▶ [PROBLEM TO WORK ON]
The word "your" occurs in some of the lines below; copy each of those lines.

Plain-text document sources

____________

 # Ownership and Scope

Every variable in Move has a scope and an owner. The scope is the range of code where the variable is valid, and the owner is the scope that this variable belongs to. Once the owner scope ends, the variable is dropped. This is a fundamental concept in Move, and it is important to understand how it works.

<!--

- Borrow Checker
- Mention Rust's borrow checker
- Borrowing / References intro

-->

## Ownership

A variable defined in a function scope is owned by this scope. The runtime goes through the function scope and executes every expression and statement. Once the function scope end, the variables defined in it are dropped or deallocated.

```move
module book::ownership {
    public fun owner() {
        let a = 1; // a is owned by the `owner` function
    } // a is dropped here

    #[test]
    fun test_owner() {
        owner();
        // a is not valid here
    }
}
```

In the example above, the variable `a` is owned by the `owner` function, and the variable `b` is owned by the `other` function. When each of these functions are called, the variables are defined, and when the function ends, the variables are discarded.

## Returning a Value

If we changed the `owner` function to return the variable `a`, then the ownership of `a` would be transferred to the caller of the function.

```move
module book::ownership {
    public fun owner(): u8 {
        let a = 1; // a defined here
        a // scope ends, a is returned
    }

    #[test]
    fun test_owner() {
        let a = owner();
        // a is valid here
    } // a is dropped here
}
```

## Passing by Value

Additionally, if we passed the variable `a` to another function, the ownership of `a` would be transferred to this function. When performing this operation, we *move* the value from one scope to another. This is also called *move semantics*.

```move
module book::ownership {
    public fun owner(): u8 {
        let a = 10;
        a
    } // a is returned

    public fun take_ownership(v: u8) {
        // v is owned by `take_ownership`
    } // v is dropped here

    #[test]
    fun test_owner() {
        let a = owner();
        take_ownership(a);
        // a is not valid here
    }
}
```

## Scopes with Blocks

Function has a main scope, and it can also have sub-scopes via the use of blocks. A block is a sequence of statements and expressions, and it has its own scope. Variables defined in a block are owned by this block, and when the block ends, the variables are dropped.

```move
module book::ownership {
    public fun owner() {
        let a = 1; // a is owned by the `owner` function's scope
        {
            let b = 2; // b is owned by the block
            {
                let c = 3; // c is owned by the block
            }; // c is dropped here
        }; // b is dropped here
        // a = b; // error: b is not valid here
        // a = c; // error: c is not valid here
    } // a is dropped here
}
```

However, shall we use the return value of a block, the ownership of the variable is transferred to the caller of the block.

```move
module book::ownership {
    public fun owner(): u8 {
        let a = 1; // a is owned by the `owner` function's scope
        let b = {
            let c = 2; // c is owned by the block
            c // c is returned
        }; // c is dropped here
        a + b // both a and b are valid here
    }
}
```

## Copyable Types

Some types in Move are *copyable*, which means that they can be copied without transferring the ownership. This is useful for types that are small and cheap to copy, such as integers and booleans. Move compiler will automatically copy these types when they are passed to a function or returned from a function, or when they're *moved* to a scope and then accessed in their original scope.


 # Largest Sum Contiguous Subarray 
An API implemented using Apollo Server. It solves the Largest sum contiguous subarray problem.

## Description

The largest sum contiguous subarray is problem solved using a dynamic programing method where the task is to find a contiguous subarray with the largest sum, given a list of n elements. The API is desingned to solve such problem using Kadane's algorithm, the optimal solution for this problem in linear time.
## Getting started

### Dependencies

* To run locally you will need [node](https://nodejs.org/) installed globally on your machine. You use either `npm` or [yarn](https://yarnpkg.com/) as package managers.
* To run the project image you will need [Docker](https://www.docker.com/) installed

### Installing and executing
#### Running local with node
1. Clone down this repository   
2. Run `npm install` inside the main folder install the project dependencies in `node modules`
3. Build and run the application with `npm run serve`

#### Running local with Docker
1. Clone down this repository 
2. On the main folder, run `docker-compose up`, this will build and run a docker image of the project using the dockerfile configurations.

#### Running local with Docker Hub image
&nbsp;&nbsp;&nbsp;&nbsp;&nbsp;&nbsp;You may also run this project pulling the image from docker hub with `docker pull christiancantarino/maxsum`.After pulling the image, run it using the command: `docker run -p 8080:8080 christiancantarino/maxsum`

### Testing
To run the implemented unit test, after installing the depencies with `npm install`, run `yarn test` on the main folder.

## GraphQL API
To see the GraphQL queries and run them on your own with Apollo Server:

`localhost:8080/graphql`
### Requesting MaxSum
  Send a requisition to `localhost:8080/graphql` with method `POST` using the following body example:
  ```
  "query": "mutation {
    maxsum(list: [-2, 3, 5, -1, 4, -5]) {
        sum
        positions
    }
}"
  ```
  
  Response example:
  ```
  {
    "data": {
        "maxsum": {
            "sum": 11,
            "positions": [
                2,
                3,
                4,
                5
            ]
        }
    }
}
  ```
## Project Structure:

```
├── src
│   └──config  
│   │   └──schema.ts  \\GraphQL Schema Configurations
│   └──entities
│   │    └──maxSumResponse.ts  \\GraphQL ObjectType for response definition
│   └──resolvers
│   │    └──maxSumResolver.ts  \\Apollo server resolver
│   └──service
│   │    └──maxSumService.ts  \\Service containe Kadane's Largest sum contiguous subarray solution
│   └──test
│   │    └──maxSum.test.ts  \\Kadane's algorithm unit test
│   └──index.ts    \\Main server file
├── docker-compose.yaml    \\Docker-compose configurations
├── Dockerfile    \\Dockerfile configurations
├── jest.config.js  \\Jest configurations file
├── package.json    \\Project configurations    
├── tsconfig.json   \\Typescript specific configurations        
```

____________

▶ [ANSWER TO THIS PROBLEM]
* To run locally you will need [node](https://nodejs.org/) installed globally on your machine. You use either `npm` or [yarn](https://yarnpkg.com/) as package managers.
To see the GraphQL queries and run them on your own with Apollo Server:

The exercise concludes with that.